* [Exercise details]
Leaving all pictures aside, write out the records below precisely as given.
[[ Records shown open ]]
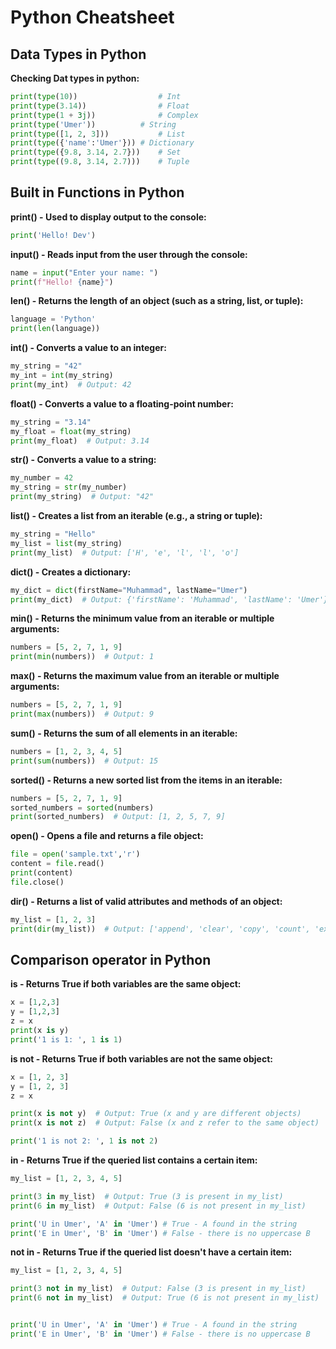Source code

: # Python Cheatsheet

## Data Types in Python

 **Checking Dat types in python:**
  ```py
 print(type(10))                  # Int
print(type(3.14))                # Float
print(type(1 + 3j))              # Complex
print(type('Umer'))          # String
print(type([1, 2, 3]))           # List
print(type({'name':'Umer'})) # Dictionary
print(type({9.8, 3.14, 2.7}))    # Set
print(type((9.8, 3.14, 2.7)))    # Tuple
   ```

## Built in Functions in Python

 **print() - Used to display output to the console:**
  ```py
print('Hello! Dev')
   ```
 **input() - Reads input from the user through the console:**
  ```py
name = input("Enter your name: ")
print(f"Hello! {name}")
   ```

 **len() - Returns the length of an object (such as a string, list, or tuple):**
  ```py
language = 'Python'
print(len(language))
   ```


 **int() - Converts a value to an integer:**
  ```py
my_string = "42"
my_int = int(my_string)
print(my_int)  # Output: 42
   ```

 **float() - Converts a value to a floating-point number:**
  ```py
my_string = "3.14"
my_float = float(my_string)
print(my_float)  # Output: 3.14
   ```

**str() - Converts a value to a string:**
  ```py
my_number = 42
my_string = str(my_number)
print(my_string)  # Output: "42"
   ```



**list() - Creates a list from an iterable (e.g., a string or tuple):**
  ```py
my_string = "Hello"
my_list = list(my_string)
print(my_list)  # Output: ['H', 'e', 'l', 'l', 'o']
   ```

**dict() - Creates a dictionary:**
  ```py
my_dict = dict(firstName="Muhammad", lastName="Umer")
print(my_dict)  # Output: {'firstName': 'Muhammad', 'lastName': 'Umer'}
   ```



**min() - Returns the minimum value from an iterable or multiple arguments:**
  ```py
numbers = [5, 2, 7, 1, 9]
print(min(numbers))  # Output: 1

   ```




**max() - Returns the maximum value from an iterable or multiple arguments:**
  ```py
numbers = [5, 2, 7, 1, 9]
print(max(numbers))  # Output: 9
   ```
   

**sum() - Returns the sum of all elements in an iterable:**
  ```py
numbers = [1, 2, 3, 4, 5]
print(sum(numbers))  # Output: 15

   ```


**sorted() - Returns a new sorted list from the items in an iterable:**
  ```py
numbers = [5, 2, 7, 1, 9]
sorted_numbers = sorted(numbers)
print(sorted_numbers)  # Output: [1, 2, 5, 7, 9]

   ```


**open() - Opens a file and returns a file object:**
  ```py
file = open('sample.txt','r')
content = file.read()
print(content)
file.close()
   ```

**dir() - Returns a list of valid attributes and methods of an object:**
  ```py
my_list = [1, 2, 3]
print(dir(my_list))  # Output: ['append', 'clear', 'copy', 'count', 'extend', 'index', 'insert', 'pop', 'remove', 'reverse', 'sort']
   ```

## Comparison operator in Python


 **is - Returns True if both variables are the same object:**
  ```py
x = [1,2,3]
y = [1,2,3]
z = x
print(x is y)
print('1 is 1: ', 1 is 1)
   ```


 **is not - Returns True if both variables are not the same object:**
  ```py
x = [1, 2, 3]
y = [1, 2, 3]
z = x

print(x is not y)  # Output: True (x and y are different objects)
print(x is not z)  # Output: False (x and z refer to the same object)

print('1 is not 2: ', 1 is not 2)
   ```


 **in - Returns True if the queried list contains a certain item:**
  ```py
my_list = [1, 2, 3, 4, 5]

print(3 in my_list)  # Output: True (3 is present in my_list)
print(6 in my_list)  # Output: False (6 is not present in my_list)

print('U in Umer', 'A' in 'Umer') # True - A found in the string
print('E in Umer', 'B' in 'Umer') # False - there is no uppercase B
   ```

 **not in - Returns True if the queried list doesn't have a certain item:**
  ```py
my_list = [1, 2, 3, 4, 5]

print(3 not in my_list)  # Output: False (3 is present in my_list)
print(6 not in my_list)  # Output: True (6 is not present in my_list)


print('U in Umer', 'A' in 'Umer') # True - A found in the string
print('E in Umer', 'B' in 'Umer') # False - there is no uppercase B
   ```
[[ Records shown closed ]]
* [Task solution]
Source code

: # Python Cheatsheet

## Data Types in Python

 **Checking Dat types in python:**
  ```py
 print(type(10))                  # Int
print(type(3.14))                # Float
print(type(1 + 3j))              # Complex
print(type('Umer'))          # String
print(type([1, 2, 3]))           # List
print(type({'name':'Umer'})) # Dictionary
print(type({9.8, 3.14, 2.7}))    # Set
print(type((9.8, 3.14, 2.7)))    # Tuple
   ```

## Built in Functions in Python

 **print() - Used to display output to the console:**
  ```py
print('Hello! Dev')
   ```
 **input() - Reads input from the user through the console:**
  ```py
name = input("Enter your name: ")
print(f"Hello! {name}")
   ```

 **len() - Returns the length of an object (such as a string, list, or tuple):**
  ```py
language = 'Python'
print(len(language))
   ```


 **int() - Converts a value to an integer:**
  ```py
my_string = "42"
my_int = int(my_string)
print(my_int)  # Output: 42
   ```

 **float() - Converts a value to a floating-point number:**
  ```py
my_string = "3.14"
my_float = float(my_string)
print(my_float)  # Output: 3.14
   ```

**str() - Converts a value to a string:**
  ```py
my_number = 42
my_string = str(my_number)
print(my_string)  # Output: "42"
   ```



**list() - Creates a list from an iterable (e.g., a string or tuple):**
  ```py
my_string = "Hello"
my_list = list(my_string)
print(my_list)  # Output: ['H', 'e', 'l', 'l', 'o']
   ```

**dict() - Creates a dictionary:**
  ```py
my_dict = dict(firstName="Muhammad", lastName="Umer")
print(my_dict)  # Output: {'firstName': 'Muhammad', 'lastName': 'Umer'}
   ```



**min() - Returns the minimum value from an iterable or multiple arguments:**
  ```py
numbers = [5, 2, 7, 1, 9]
print(min(numbers))  # Output: 1

   ```




**max() - Returns the maximum value from an iterable or multiple arguments:**
  ```py
numbers = [5, 2, 7, 1, 9]
print(max(numbers))  # Output: 9
   ```
   

**sum() - Returns the sum of all elements in an iterable:**
  ```py
numbers = [1, 2, 3, 4, 5]
print(sum(numbers))  # Output: 15

   ```


**sorted() - Returns a new sorted list from the items in an iterable:**
  ```py
numbers = [5, 2, 7, 1, 9]
sorted_numbers = sorted(numbers)
print(sorted_numbers)  # Output: [1, 2, 5, 7, 9]

   ```


**open() - Opens a file and returns a file object:**
  ```py
file = open('sample.txt','r')
content = file.read()
print(content)
file.close()
   ```

**dir() - Returns a list of valid attributes and methods of an object:**
  ```py
my_list = [1, 2, 3]
print(dir(my_list))  # Output: ['append', 'clear', 'copy', 'count', 'extend', 'index', 'insert', 'pop', 'remove', 'reverse', 'sort']
   ```

## Comparison operator in Python


 **is - Returns True if both variables are the same object:**
  ```py
x = [1,2,3]
y = [1,2,3]
z = x
print(x is y)
print('1 is 1: ', 1 is 1)
   ```


 **is not - Returns True if both variables are not the same object:**
  ```py
x = [1, 2, 3]
y = [1, 2, 3]
z = x

print(x is not y)  # Output: True (x and y are different objects)
print(x is not z)  # Output: False (x and z refer to the same object)

print('1 is not 2: ', 1 is not 2)
   ```


 **in - Returns True if the queried list contains a certain item:**
  ```py
my_list = [1, 2, 3, 4, 5]

print(3 in my_list)  # Output: True (3 is present in my_list)
print(6 in my_list)  # Output: False (6 is not present in my_list)

print('U in Umer', 'A' in 'Umer') # True - A found in the string
print('E in Umer', 'B' in 'Umer') # False - there is no uppercase B
   ```

 **not in - Returns True if the queried list doesn't have a certain item:**
  ```py
my_list = [1, 2, 3, 4, 5]

print(3 not in my_list)  # Output: False (3 is present in my_list)
print(6 not in my_list)  # Output: True (6 is not present in my_list)


print('U in Umer', 'A' in 'Umer') # True - A found in the string
print('E in Umer', 'B' in 'Umer') # False - there is no uppercase B
   ```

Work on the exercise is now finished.